# Capstone Project - The Battle of Neighborhoods

Applied Data Science Capstone from IBM (on Coursera.org)

## 1. Introduction

### 1.1 Background

In "Applied Data Science Capstone" course, we explored, segmented, and clustered the neighborhoods in the city of Toronto based on venues in each postcode area.

This capstone project will continue the same analysis with additional features (such as elementary and secondary schools' ratings, 2016 census data from Statistic Canada, and housing data from HouseSigma) to better describe the characteristics of each neighborhood.

### 1.2 Problem

There are many factors that could characterized a neighborhood besides venues or interest points.
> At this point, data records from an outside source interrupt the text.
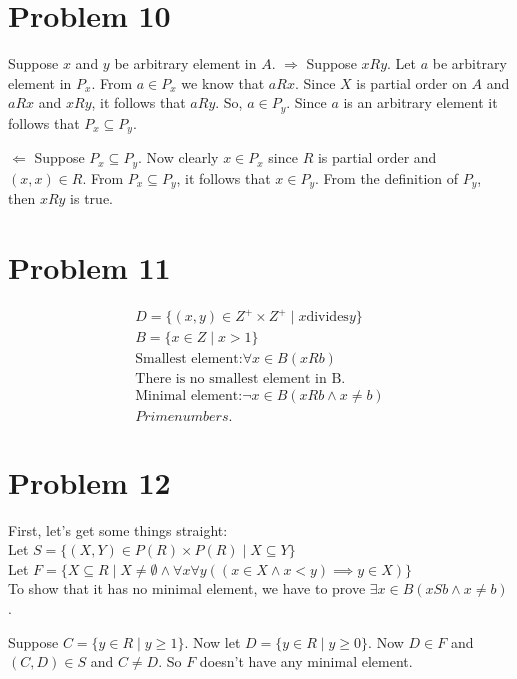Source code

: \documentclass{article}
\begin{document}
\section{Problem 10}
Suppose $x$ and $y$ be arbitrary element in $A$.
$\Rightarrow$ Suppose $xRy$. Let $a$ be arbitrary element in $P_x$.
From $a \in P_x$ we know that $aRx$. Since $X$ is partial order on $A$
and $aRx$ and $xRy$, it follows that $aRy$. So, $a \in P_y$. Since $a$
is an arbitrary element it follows that $P_x \subseteq P_y$.

$\Leftarrow$ Suppose $P_x \subseteq P_y$. Now clearly $x \in P_x$
since $R$ is partial order and $(x,x) \in R$. From $P_x \subseteq
P_y$, it follows that $x \in P_y$. From the definition of $P_y$, then
$xRy$ is true.

\section{Problem 11}
\begin{align*}
  D = \{(x,y) \in Z^{+} \times Z^{+} \mid x \text{divides} y \} \\
  B = \{x \in Z \mid x > 1\} \\
  \text{Smallest element:} \forall x \in B(x R b) \\
  \text{There is no smallest element in B.} \\
  \text{Minimal element:} \neg x \in B(xRb \land x \neq b) \\
  Prime numbers.
\end{align*}

\section{Problem 12}
First, let's get some things straight: \\
Let $S = \{(X,Y) \in P(R) \times P(R) \mid X \subseteq Y\}$ \\
Let $F = \{X \subseteq R \mid X \neq \emptyset \land \forall x \forall
y ((x \in X \land x < y) \implies y \in X)\}$ \\

To show that it has no minimal element, we have to prove $\exists x
\in B(xSb \land x \neq b)$.

Suppose $C = \{y \in R \mid y \geq 1\}$. Now let $D = \{y \in R \mid y
\geq 0\}$. Now $D \in F$ and $(C,D) \in S$ and $C \neq D$. So $F$
doesn't have any minimal element.
\end{document}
Other factors could include, but not limited to, house and rental pricing, availability of good elementary and scondary schools for the children, average family incomes for selection reference.
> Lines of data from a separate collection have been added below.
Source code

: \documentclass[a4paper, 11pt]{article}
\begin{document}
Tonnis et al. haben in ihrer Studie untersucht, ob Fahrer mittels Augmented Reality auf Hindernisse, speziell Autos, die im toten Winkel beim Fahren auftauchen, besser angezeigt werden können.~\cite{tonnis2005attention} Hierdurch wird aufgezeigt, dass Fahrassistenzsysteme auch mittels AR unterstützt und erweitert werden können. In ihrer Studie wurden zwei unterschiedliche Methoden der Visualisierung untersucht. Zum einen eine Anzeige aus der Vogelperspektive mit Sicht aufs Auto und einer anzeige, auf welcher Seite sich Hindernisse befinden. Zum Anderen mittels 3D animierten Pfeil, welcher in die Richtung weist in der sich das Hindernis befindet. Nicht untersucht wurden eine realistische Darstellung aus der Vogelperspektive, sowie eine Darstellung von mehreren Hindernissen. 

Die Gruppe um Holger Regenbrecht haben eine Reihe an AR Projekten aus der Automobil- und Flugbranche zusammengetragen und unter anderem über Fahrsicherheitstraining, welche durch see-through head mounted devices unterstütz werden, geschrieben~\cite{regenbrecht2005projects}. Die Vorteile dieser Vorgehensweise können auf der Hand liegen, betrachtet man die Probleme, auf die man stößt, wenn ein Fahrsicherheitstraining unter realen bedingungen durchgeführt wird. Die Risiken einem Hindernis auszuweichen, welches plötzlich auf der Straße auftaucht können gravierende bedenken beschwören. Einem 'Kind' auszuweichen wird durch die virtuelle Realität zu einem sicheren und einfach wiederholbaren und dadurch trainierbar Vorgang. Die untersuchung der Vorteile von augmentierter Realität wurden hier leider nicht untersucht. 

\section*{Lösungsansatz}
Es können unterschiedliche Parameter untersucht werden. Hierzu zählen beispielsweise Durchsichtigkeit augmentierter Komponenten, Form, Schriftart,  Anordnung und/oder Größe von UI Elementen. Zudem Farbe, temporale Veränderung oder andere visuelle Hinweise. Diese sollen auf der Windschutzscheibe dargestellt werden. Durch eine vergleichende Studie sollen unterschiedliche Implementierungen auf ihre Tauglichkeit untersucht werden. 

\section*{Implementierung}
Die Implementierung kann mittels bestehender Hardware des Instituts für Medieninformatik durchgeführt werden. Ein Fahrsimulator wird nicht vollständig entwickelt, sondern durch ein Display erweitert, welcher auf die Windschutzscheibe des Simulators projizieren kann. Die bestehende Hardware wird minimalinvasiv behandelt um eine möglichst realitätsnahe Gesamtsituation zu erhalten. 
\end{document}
This analysis tries to answer the question: Which neighborhoods have the similar features  from where a family with young children can purchase a residential property?

### 1.3 Interest

Families with young children of school age who are looking for a residential property in City of Toronto.
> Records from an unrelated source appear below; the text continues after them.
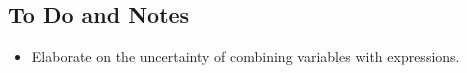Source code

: \documentclass[titlepage,11pt]{article}
\begin{document}
\subsection{To Do and Notes}

\begin{itemize}
\item Elaborate on the uncertainty of combining variables with expressions.
\end{itemize}
\end{document}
Note: _Residential property or house_ referring here could be a detached house, semi-detached house, townhouse, or apartment.

## 2. Data Acquisition and Cleaning

### FSA Postcodes of City of Toronto
[https://en.wikipedia.org/wiki/List_of_postal_codes_of_Canada:_M](https://en.wikipedia.org/wiki/List_of_postal_codes_of_Canada:_M)

HTML scraping to get all Forward Sortation Area (FSA) postcodes, boroughs, and neighbourhoods in City of Toronto.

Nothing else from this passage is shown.